The records: Begin

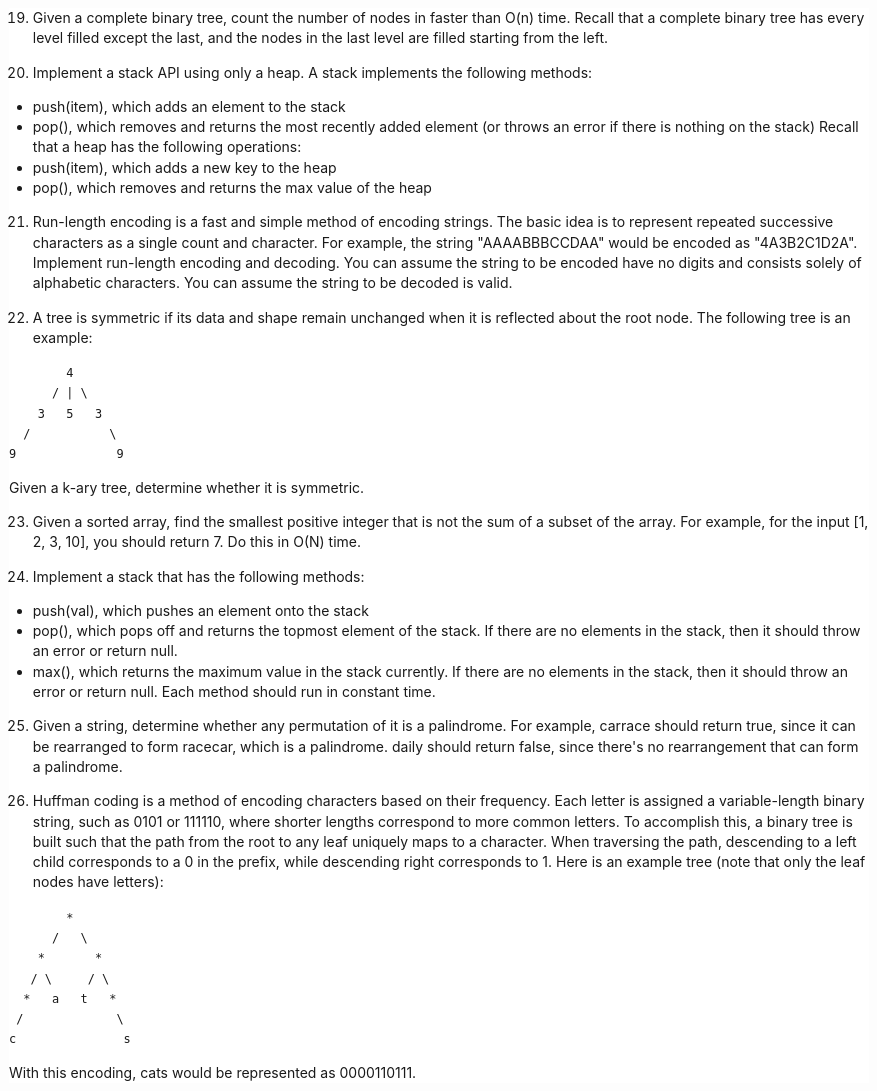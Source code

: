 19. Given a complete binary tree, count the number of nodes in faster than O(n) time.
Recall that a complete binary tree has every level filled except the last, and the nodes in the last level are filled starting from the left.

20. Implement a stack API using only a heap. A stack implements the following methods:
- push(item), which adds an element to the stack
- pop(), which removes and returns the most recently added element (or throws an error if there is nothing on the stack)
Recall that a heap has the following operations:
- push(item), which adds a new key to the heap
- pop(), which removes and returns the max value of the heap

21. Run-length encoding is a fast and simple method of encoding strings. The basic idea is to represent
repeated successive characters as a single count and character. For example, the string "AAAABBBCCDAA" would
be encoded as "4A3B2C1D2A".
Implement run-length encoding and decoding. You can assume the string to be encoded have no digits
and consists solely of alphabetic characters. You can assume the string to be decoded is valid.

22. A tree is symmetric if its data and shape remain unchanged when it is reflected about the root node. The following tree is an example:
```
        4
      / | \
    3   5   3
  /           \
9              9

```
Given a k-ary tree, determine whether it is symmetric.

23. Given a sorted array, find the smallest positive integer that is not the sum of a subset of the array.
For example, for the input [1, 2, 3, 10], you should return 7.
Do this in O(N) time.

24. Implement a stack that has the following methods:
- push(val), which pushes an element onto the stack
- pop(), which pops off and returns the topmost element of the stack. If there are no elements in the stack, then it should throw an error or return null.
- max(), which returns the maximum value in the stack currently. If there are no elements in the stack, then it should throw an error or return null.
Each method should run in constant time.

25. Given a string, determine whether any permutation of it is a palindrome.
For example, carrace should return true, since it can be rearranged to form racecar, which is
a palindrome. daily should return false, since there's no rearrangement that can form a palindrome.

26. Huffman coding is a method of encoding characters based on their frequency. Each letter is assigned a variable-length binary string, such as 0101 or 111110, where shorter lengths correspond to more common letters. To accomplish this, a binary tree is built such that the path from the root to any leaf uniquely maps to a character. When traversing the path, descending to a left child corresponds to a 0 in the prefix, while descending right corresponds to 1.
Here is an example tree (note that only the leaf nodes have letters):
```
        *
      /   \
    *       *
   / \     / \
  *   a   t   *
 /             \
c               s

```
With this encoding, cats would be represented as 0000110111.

The records: End
The records: Begin

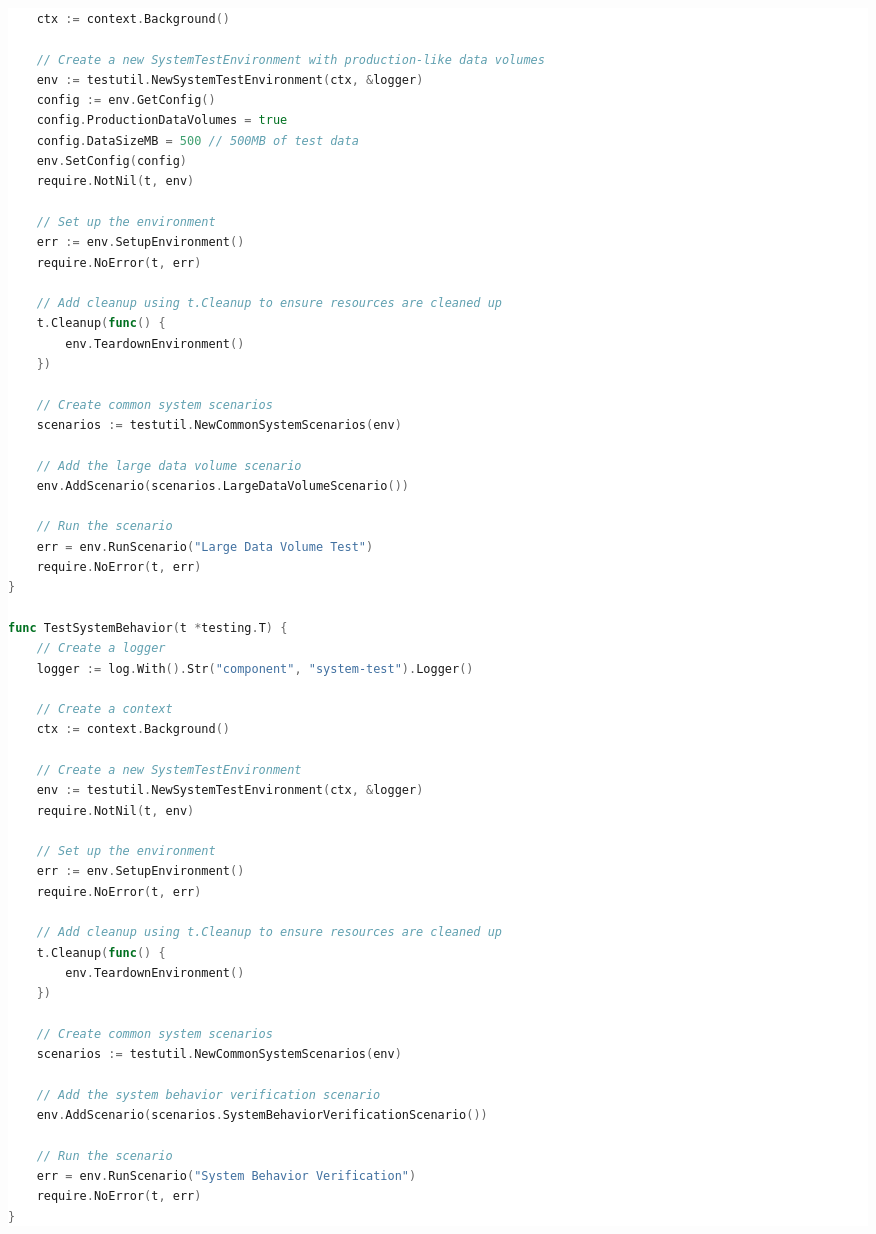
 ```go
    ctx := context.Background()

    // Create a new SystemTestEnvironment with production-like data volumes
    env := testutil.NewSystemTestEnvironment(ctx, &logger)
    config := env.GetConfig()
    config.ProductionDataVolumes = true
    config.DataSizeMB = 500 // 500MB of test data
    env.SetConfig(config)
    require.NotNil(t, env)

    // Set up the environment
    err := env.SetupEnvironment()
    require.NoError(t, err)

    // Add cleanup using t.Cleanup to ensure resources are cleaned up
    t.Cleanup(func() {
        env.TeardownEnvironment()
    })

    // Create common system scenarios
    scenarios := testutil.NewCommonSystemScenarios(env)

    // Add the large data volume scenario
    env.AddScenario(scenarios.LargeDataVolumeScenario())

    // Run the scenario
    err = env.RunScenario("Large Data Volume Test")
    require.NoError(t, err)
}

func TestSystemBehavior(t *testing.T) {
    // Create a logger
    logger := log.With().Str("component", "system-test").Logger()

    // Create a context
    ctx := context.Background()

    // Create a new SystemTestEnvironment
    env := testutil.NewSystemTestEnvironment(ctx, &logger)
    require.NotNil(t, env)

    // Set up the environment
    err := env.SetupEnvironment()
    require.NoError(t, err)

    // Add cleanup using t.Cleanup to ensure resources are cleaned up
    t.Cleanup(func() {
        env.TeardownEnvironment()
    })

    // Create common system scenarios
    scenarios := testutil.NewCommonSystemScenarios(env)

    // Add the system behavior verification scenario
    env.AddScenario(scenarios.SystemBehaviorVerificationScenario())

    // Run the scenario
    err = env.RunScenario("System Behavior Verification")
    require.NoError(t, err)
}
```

The records: End

Return, in full, every line of these entries that holds "root".

# Exercise output:
22. A tree is symmetric if its data and shape remain unchanged when it is reflected about the root node. The following tree is an example:
26. Huffman coding is a method of encoding characters based on their frequency. Each letter is assigned a variable-length binary string, such as 0101 or 111110, where shorter lengths correspond to more common letters. To accomplish this, a binary tree is built such that the path from the root to any leaf uniquely maps to a character. When traversing the path, descending to a left child corresponds to a 0 in the prefix, while descending right corresponds to 1.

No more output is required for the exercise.